While the three-dimensional structure for a portion of TM proteins from BLV (gp30) and the human deltaretrovirus HTLV-1 (gp21) have been solved, no structure is available for gp51 or the SU (gp46) from HTLV-1. However, the envelope glycoproteins of both retroviruses belong to the cd09948:Ebola_RSV-like_HR1-HR2 and pfam00429:TLV_coat ENV polyprotein (coat polyprotein) families of glycoproteins which include the envelope glycoproteins of HTLV-1, BLV, the avian retroviruses Rous sarcoma virus and Avian Leukosis Virus subgroup J, Friend Murine Leukemia Virus (Fr57 MLV) and Feline leukemia virus type B (FeLV-B) and Ebola virus [34, 35]. Members of these families contain related functional domains of similar sequence and there is evidence that they use a shared mechanism for attachment and membrane fusion during virus entry based on isomerization of a disulphide bond between the attachment and fusion subunits . Structures from three members of the families have been solved, e.g., that of the established receptor binding domains of gammaretroviruses Fr57 MLV and FeLV-B, and of the ectodomain of the mature envelope glycoprotein from Ebola virus.
Using homology modeling based on the gammaretroviral receptor binding domain (RBD) structures, we placed the conserved segments within residues 1- 156 of mature gp51 in three-dimensional structural models. A previously published BLV model based on Fr57 MLV structure was supported by natural variants in BLV envelope protein, but was recognized as flawed because there were several small gaps in the main peptide chain of the BLV RBD that the model could not resolve . The subsequent publication of the FeLV-B RBD structure (1LCS) provided a second template structure upon which the BLV RBD could be modeled. Figure 4a shows a model based on the FeLV-B structure which is reported here for the first time. This new model resolves the gaps in the BLV RBD peptide chain that were the weakness of the previous model. The predicted locations of surface-exposed residues in the conserved and semi-conserved segments identified in the analyses reported here are shown in colors by motif segment.
While highly speculative, a model based on the alignment of conserved domains previously identified in the cd09948:Ebola_RSV-like_HR1-HR2 and pfam00429:TLV_coat ENV polyprotein (coat polyprotein) families  was also generated. Since the Ebola glycoprotein GP structure is the only structure that includes more than the RBD for a member of these families, its use as the model template afforded an opportunity to model the six segments which are carboxy-terminal to residue 156 of mature gp51 and lie outside the alignments with the RBD of FeLV-B and Fr57 MLV (Fig. 4b). It also could provide insight into segments that are surface-exposed in the RBD model but which are buried in gp51 by residues 197–267 of gp51. This model predicts that the majority of residues within segments A–F are exposed on the surface of the gp51 glycoprotein, including the following residues: 106-VTYDCEPRCPY-116 of segment A, 194-PSVRS-197 of segment B, 256-TQGWHHPSQRLL-269 of segment C, as well 164-GYDP-167 of segment F. Conversely, conserved segments D and E as well as residues 198-WALLLNQ-204 in segment B are predicted to be buried in a beta-strand within the core of the structure in the model shown in Fig. 4b.
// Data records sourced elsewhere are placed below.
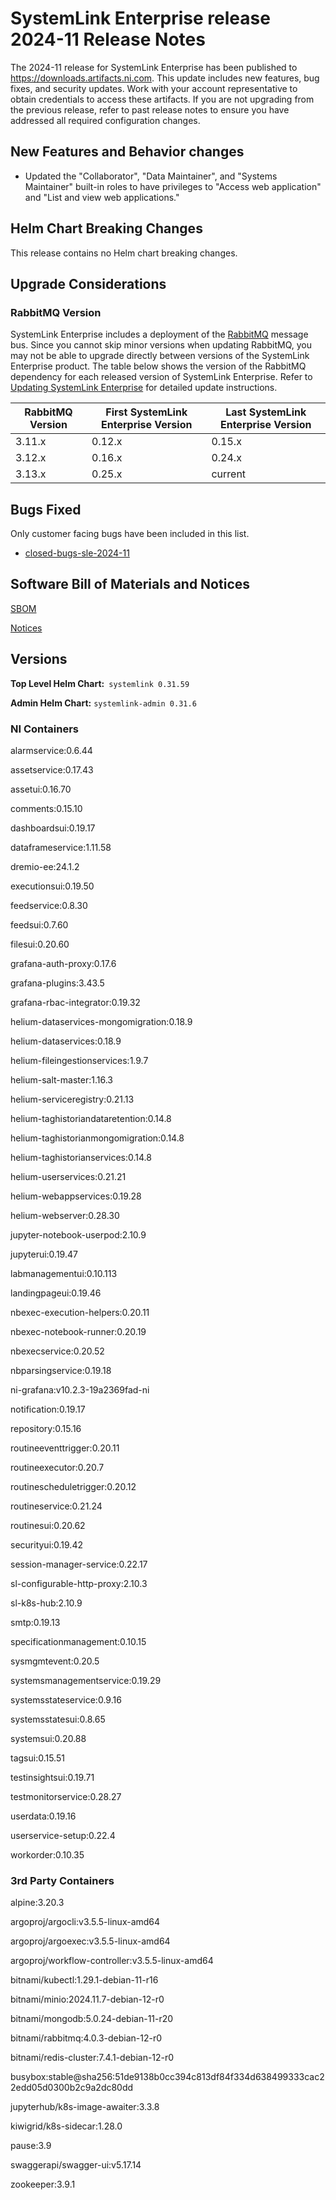 # SystemLink Enterprise release 2024-11 Release Notes

The 2024-11 release for SystemLink Enterprise has been published to <https://downloads.artifacts.ni.com>. This update includes new features, bug fixes, and security updates. Work with your account representative to obtain credentials to access these artifacts. If you are not upgrading from the previous release, refer to past release notes to ensure you have addressed all required configuration changes.

## New Features and Behavior changes

- Updated the "Collaborator", "Data Maintainer", and "Systems Maintainer" built-in roles to have privileges to "Access web application" and "List and view web applications."

## Helm Chart Breaking Changes

This release contains no Helm chart breaking changes.

## Upgrade Considerations

### RabbitMQ Version

SystemLink Enterprise includes a deployment of the [RabbitMQ](https://www.rabbitmq.com/) message bus. Since you cannot skip minor versions when updating RabbitMQ, you may not be able to upgrade directly between versions of the SystemLink Enterprise product. The table below shows the version of the RabbitMQ dependency for each released version of SystemLink Enterprise. Refer to [Updating SystemLink Enterprise](https://www.ni.com/docs/en-US/bundle/systemlink-enterprise/page/updating-systemlink-enterprise.html) for detailed update instructions.

| RabbitMQ Version | First SystemLink Enterprise Version | Last SystemLink Enterprise Version |
|------------------|-------------------------------------|------------------------------------|
| 3.11.x           | 0.12.x                              | 0.15.x                             |
| 3.12.x           | 0.16.x                              | 0.24.x                             |
| 3.13.x           | 0.25.x                              | current                            |

## Bugs Fixed

Only customer facing bugs have been included in this list.

- [closed-bugs-sle-2024-11](https://github.com/ni/install-systemlink-enterprise/tree/2024-11/release-notes/2024-11/closed-bugs-sle-2024-11.xlsx)

## Software Bill of Materials and Notices

[SBOM](https://github.com/ni/install-systemlink-enterprise/tree/2024-11/release-notes/2024-11/sbom)

[Notices](https://github.com/ni/install-systemlink-enterprise/tree/2024-11/release-notes/2024-11/notices)

## Versions

**Top Level Helm Chart:** `systemlink 0.31.59`

**Admin Helm Chart:** `systemlink-admin 0.31.6`

### NI Containers

alarmservice:0.6.44

assetservice:0.17.43

assetui:0.16.70

comments:0.15.10

dashboardsui:0.19.17

dataframeservice:1.11.58

dremio-ee:24.1.2

executionsui:0.19.50

feedservice:0.8.30

feedsui:0.7.60

filesui:0.20.60

grafana-auth-proxy:0.17.6

grafana-plugins:3.43.5

grafana-rbac-integrator:0.19.32

helium-dataservices-mongomigration:0.18.9

helium-dataservices:0.18.9

helium-fileingestionservices:1.9.7

helium-salt-master:1.16.3

helium-serviceregistry:0.21.13

helium-taghistoriandataretention:0.14.8

helium-taghistorianmongomigration:0.14.8

helium-taghistorianservices:0.14.8

helium-userservices:0.21.21

helium-webappservices:0.19.28

helium-webserver:0.28.30

jupyter-notebook-userpod:2.10.9

jupyterui:0.19.47

labmanagementui:0.10.113

landingpageui:0.19.46

nbexec-execution-helpers:0.20.11

nbexec-notebook-runner:0.20.19

nbexecservice:0.20.52

nbparsingservice:0.19.18

ni-grafana:v10.2.3-19a2369fad-ni

notification:0.19.17

repository:0.15.16

routineeventtrigger:0.20.11

routineexecutor:0.20.7

routinescheduletrigger:0.20.12

routineservice:0.21.24

routinesui:0.20.62

securityui:0.19.42

session-manager-service:0.22.17

sl-configurable-http-proxy:2.10.3

sl-k8s-hub:2.10.9

smtp:0.19.13

specificationmanagement:0.10.15

sysmgmtevent:0.20.5

systemsmanagementservice:0.19.29

systemsstateservice:0.9.16

systemsstatesui:0.8.65

systemsui:0.20.88

tagsui:0.15.51

testinsightsui:0.19.71

testmonitorservice:0.28.27

userdata:0.19.16

userservice-setup:0.22.4

workorder:0.10.35

### 3rd Party Containers

alpine:3.20.3

argoproj/argocli:v3.5.5-linux-amd64

argoproj/argoexec:v3.5.5-linux-amd64

argoproj/workflow-controller:v3.5.5-linux-amd64

bitnami/kubectl:1.29.1-debian-11-r16

bitnami/minio:2024.11.7-debian-12-r0

bitnami/mongodb:5.0.24-debian-11-r20

bitnami/rabbitmq:4.0.3-debian-12-r0

bitnami/redis-cluster:7.4.1-debian-12-r0

busybox:stable@sha256:51de9138b0cc394c813df84f334d638499333cac22edd05d0300b2c9a2dc80dd

jupyterhub/k8s-image-awaiter:3.3.8

kiwigrid/k8s-sidecar:1.28.0

pause:3.9

swaggerapi/swagger-ui:v5.17.14

zookeeper:3.9.1
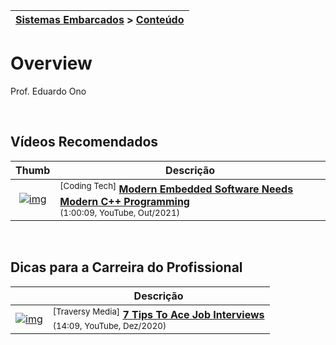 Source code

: | [Sistemas Embarcados](../../) > [Conteúdo](../) |
| --- |

# Overview

Prof. Eduardo Ono

<br>

## Vídeos Recomendados

| Thumb | Descrição |
| :-: | --- |
| [![img](https://img.youtube.com/vi/85FNpzG-0OY/default.jpg)](https://www.youtube.com/watch?v=85FNpzG-0OY) | <sup>[Coding Tech]</sup> [__Modern Embedded Software Needs Modern C++ Programming__](https://www.youtube.com/watch?v=85FNpzG-0OY) <br> <sub>(1:00:09, YouTube, Out/2021)</sub>

<br>

## Dicas para a Carreira do Profissional

|| Descrição |
| :-: | --- |
[![img](https://img.youtube.com/vi/eaWg6wun86c/default.jpg)](https://www.youtube.com/watch?v=eaWg6wun86c) | <sup>[Traversy Media]</sup> [__7 Tips To Ace Job Interviews__](https://www.youtube.com/watch?v=eaWg6wun86c) <br> <sub>(14:09, YouTube, Dez/2020)</sub>

<br>
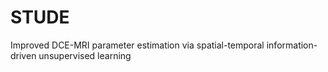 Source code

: # STUDE
Improved  DCE-MRI parameter estimation via spatial-temporal information-driven unsupervised learning
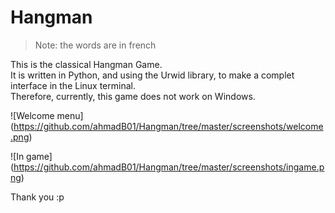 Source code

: # Hangman
>Note: the words are in french  

This is the classical Hangman Game.  
It is written in Python, and using the Urwid library, to make a complet interface in the Linux terminal.  
Therefore, currently, this game does not work on Windows.   

![Welcome menu]
(https://github.com/ahmadB01/Hangman/tree/master/screenshots/welcome.png)

![In game]
(https://github.com/ahmadB01/Hangman/tree/master/screenshots/ingame.png)

Thank you :p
Since the discovery of BLV as the causative agent in EBL in 1969 , efforts at global elimination of BLV have centered on testing and removal of infected animals from herds as the preferred method of eradication of the disease. This strategy has achieved eradication in some countries particularly those with a low initial prevalence of BLV-infected cattle. However, EBL remains endemic in locations where the high prevalence rate is an economic barrier to the culling strategy and large numbers of cattle exhibit the most common clinical manifestation of BLV infection, persistent lymphocytosis. These locations include North and South America, Middle Eastern and Southeast Asian nations and the Caribbean region (OIE World Animal Health Organization from the years 2015 and 2016). The genetic selection of cattle resistant to BLV infection might be beneficial for minimizing economic losses by reducing disease severity but not for eradication because it currently appears that complete resistance to BLV cannot be obtained by selection of cattle with BLV-resistant alleles of the DRB3.2 gene [37, 38].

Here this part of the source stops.